Крошка вернулся из гостиной, сопровождаемый песней «Волны качают лодку моей мечты», и вмешался в разговор:
— Всю эту кошмарную историю мамочка рассказала для того, чтобы в итоге продемонстрировать вам свое увядшее вымя. Она здраво рассудила, что вы ее об этом просить не станете, и решила проявить инициативу.
Хуанита нахмурилась, словно прислушиваясь:
— Я ведь всю твою брехню слушала, шут гороховый. Дальше ехать некуда. Ну держись, теперь тебя сам Господь не спасет.
— Но, мамочка, ты неправильно поняла. Я имел в виду, что гостей могло бы заинтересовать другое зрелище — то, что у тебя пониже. Ты готова? Музыка — туш…
— Что он болтает? Что? Перри, растолкуй.
— Он говорит, — Перри тщательно произносил слова, — что Долорес скоро будет готова и присоединится к нам.
— Да-да. Ну, так вот, Дарлингтон Босоножка разок взглянул на этого урода, потянул носом — а воняло от него страшно — и дал деру. Улетел как молния, смазанная салом. И что ж, он виноват? Он ведь как думал, его папаша, Дарлингтон то есть, был мужик суровый. Чего же было делать, — взять этот кулек с дерьмом, меня в придачу и заявиться к своему папаше — дескать, прошу любить и жаловать? Дудки!
— Впоследствии, — добавил Крошка, — мамочка, которая имела кое-какой опыт общения с мужчинами, не испытывала трудностей по части заработка, правда, ей пришлось из-за сильной конкуренции специализироваться на Богом обиженных — слепых, алкоголиках и так далее. — Он застенчиво подмигнул Хуаните и помахал ей рукой. — Я рассказываю им, — он повысил голос, — сколько трудов ты, мамочка, положила, чтобы вырастить меня.
Алый рукав кимоно резко взметнулся, и стакан с виски влетел в кресло-качалку.

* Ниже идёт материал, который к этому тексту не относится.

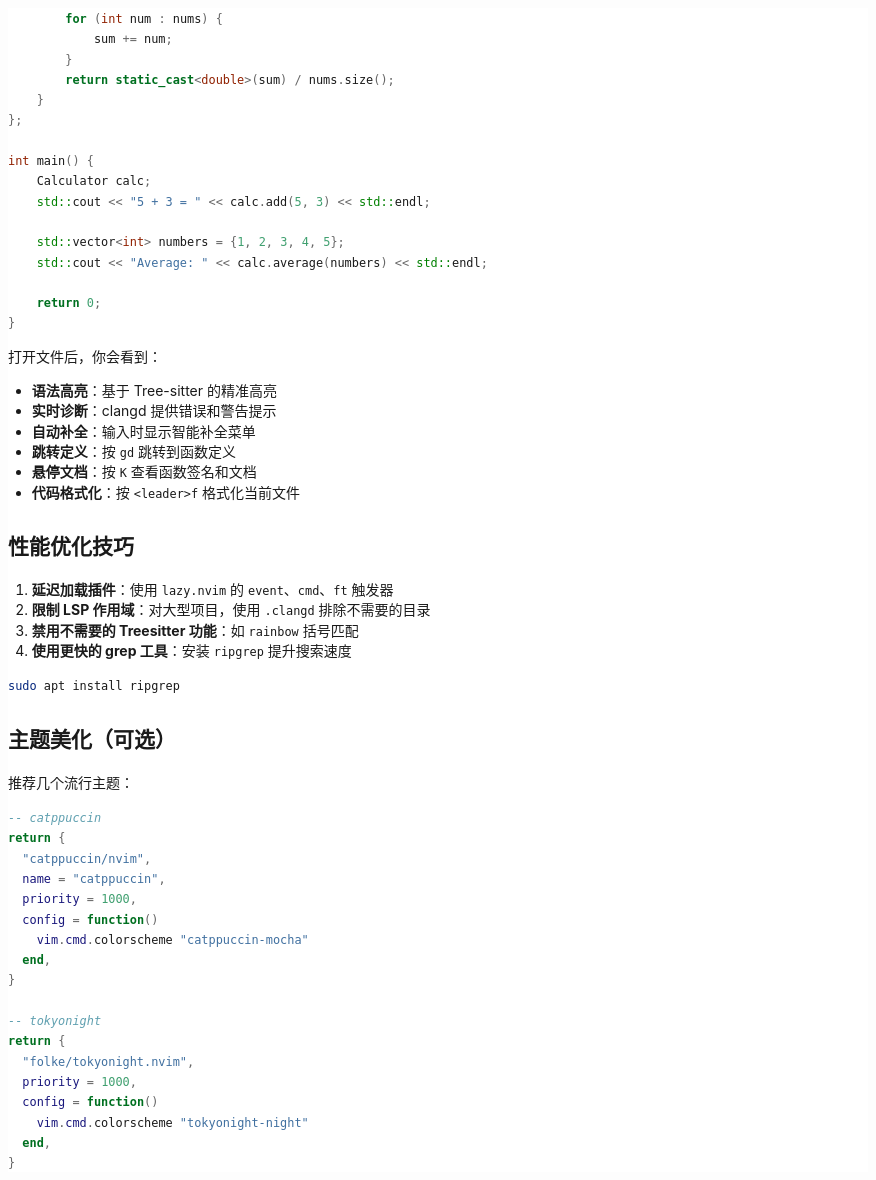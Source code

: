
 ```cpp
        for (int num : nums) {
            sum += num;
        }
        return static_cast<double>(sum) / nums.size();
    }
};

int main() {
    Calculator calc;
    std::cout << "5 + 3 = " << calc.add(5, 3) << std::endl;
    
    std::vector<int> numbers = {1, 2, 3, 4, 5};
    std::cout << "Average: " << calc.average(numbers) << std::endl;
    
    return 0;
}
```

打开文件后，你会看到：
- **语法高亮**：基于 Tree-sitter 的精准高亮
- **实时诊断**：clangd 提供错误和警告提示
- **自动补全**：输入时显示智能补全菜单
- **跳转定义**：按 `gd` 跳转到函数定义
- **悬停文档**：按 `K` 查看函数签名和文档
- **代码格式化**：按 `<leader>f` 格式化当前文件

## 性能优化技巧

1. **延迟加载插件**：使用 `lazy.nvim` 的 `event`、`cmd`、`ft` 触发器
2. **限制 LSP 作用域**：对大型项目，使用 `.clangd` 排除不需要的目录
3. **禁用不需要的 Treesitter 功能**：如 `rainbow` 括号匹配
4. **使用更快的 grep 工具**：安装 `ripgrep` 提升搜索速度

```bash
sudo apt install ripgrep
```

## 主题美化（可选）

推荐几个流行主题：

```lua
-- catppuccin
return {
  "catppuccin/nvim",
  name = "catppuccin",
  priority = 1000,
  config = function()
    vim.cmd.colorscheme "catppuccin-mocha"
  end,
}

-- tokyonight
return {
  "folke/tokyonight.nvim",
  priority = 1000,
  config = function()
    vim.cmd.colorscheme "tokyonight-night"
  end,
}
```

Но огромный белокурый метис успел вскочить. Он подхватил пустой стакан, который не разбился, и обратился к матери:
— Тебе что, выпивки не жалко?
Хуанита разговаривала с Джо:
— Как ты думаешь, почему я так вожусь с ним? Да потому, что полюбила его как родного сына. Можешь звать меня полной идиоткой и будешь прав.
— Я тоже люблю тебя, мамочка, — ответил Крошка. — А еще люблю змей, полицию, войну, огромных волосатых пауков и… что же еще? Ах да, рак прямой кишки.

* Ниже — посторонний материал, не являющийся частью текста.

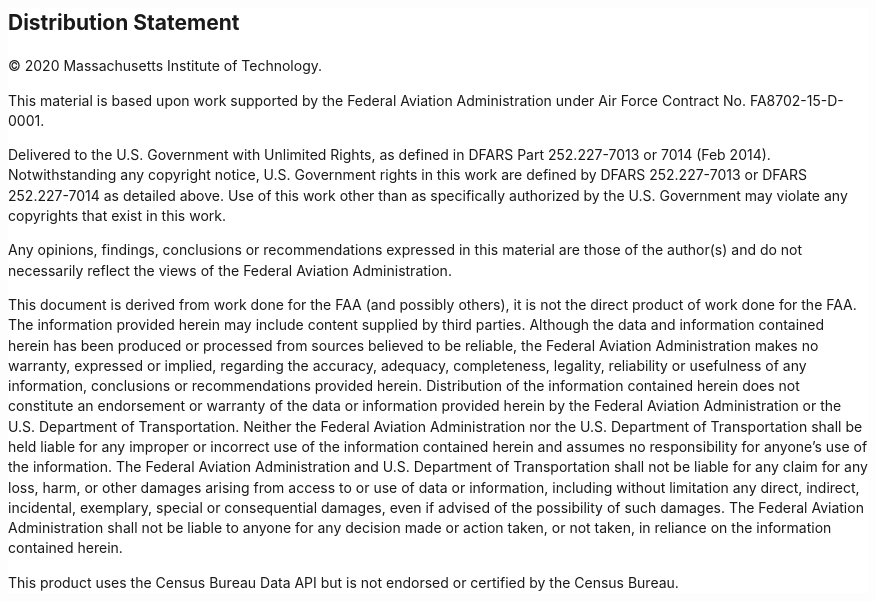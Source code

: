 ## Distribution Statement

© 2020 Massachusetts Institute of Technology.

This material is based upon work supported by the Federal Aviation Administration under Air Force Contract No. FA8702-15-D-0001.

Delivered to the U.S. Government with Unlimited Rights, as defined in DFARS Part 252.227-7013 or 7014 (Feb 2014). Notwithstanding any copyright notice, U.S. Government rights in this work are defined by DFARS 252.227-7013 or DFARS 252.227-7014 as detailed above. Use of this work other than as specifically authorized by the U.S. Government may violate any copyrights that exist in this work.

Any opinions, findings, conclusions or recommendations expressed in this material are those of the author(s) and do not necessarily reflect the views of the Federal Aviation Administration.

This document is derived from work done for the FAA (and possibly others), it is not the direct product of work done for the FAA. The information provided herein may include content supplied by third parties.  Although the data and information contained herein has been produced or processed from sources believed to be reliable, the Federal Aviation Administration makes no warranty, expressed or implied, regarding the accuracy, adequacy, completeness, legality, reliability or usefulness of any information, conclusions or recommendations provided herein. Distribution of the information contained herein does not constitute an endorsement or warranty of the data or information provided herein by the Federal Aviation Administration or the U.S. Department of Transportation.  Neither the Federal Aviation Administration nor the U.S. Department of Transportation shall be held liable for any improper or incorrect use of the information contained herein and assumes no responsibility for anyone’s use of the information. The Federal Aviation Administration and U.S. Department of Transportation shall not be liable for any claim for any loss, harm, or other damages arising from access to or use of data or information, including without limitation any direct, indirect, incidental, exemplary, special or consequential damages, even if advised of the possibility of such damages. The Federal Aviation Administration shall not be liable to anyone for any decision made or action taken, or not taken, in reliance on the information contained herein.


This product uses the Census Bureau Data API but is not endorsed or certified by the Census Bureau.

— Что бы он ни болтал, пусть даже всякие гадости, но я знаю, в душе он меня любит и уважает. Верно, Крошка?
Теперь пластинка запела фальцетом: «Когда ползут вечерние тени, из-за тебя я теряю сон». Где-то в глубине дома сильно хлопнула дверь.
— Это колокольчик Долорес — она вызывает тебя, — сказал метис матери.
— Скажи, что я велела прийти ahora mismo[5]. Если надо — пятки ей подпали.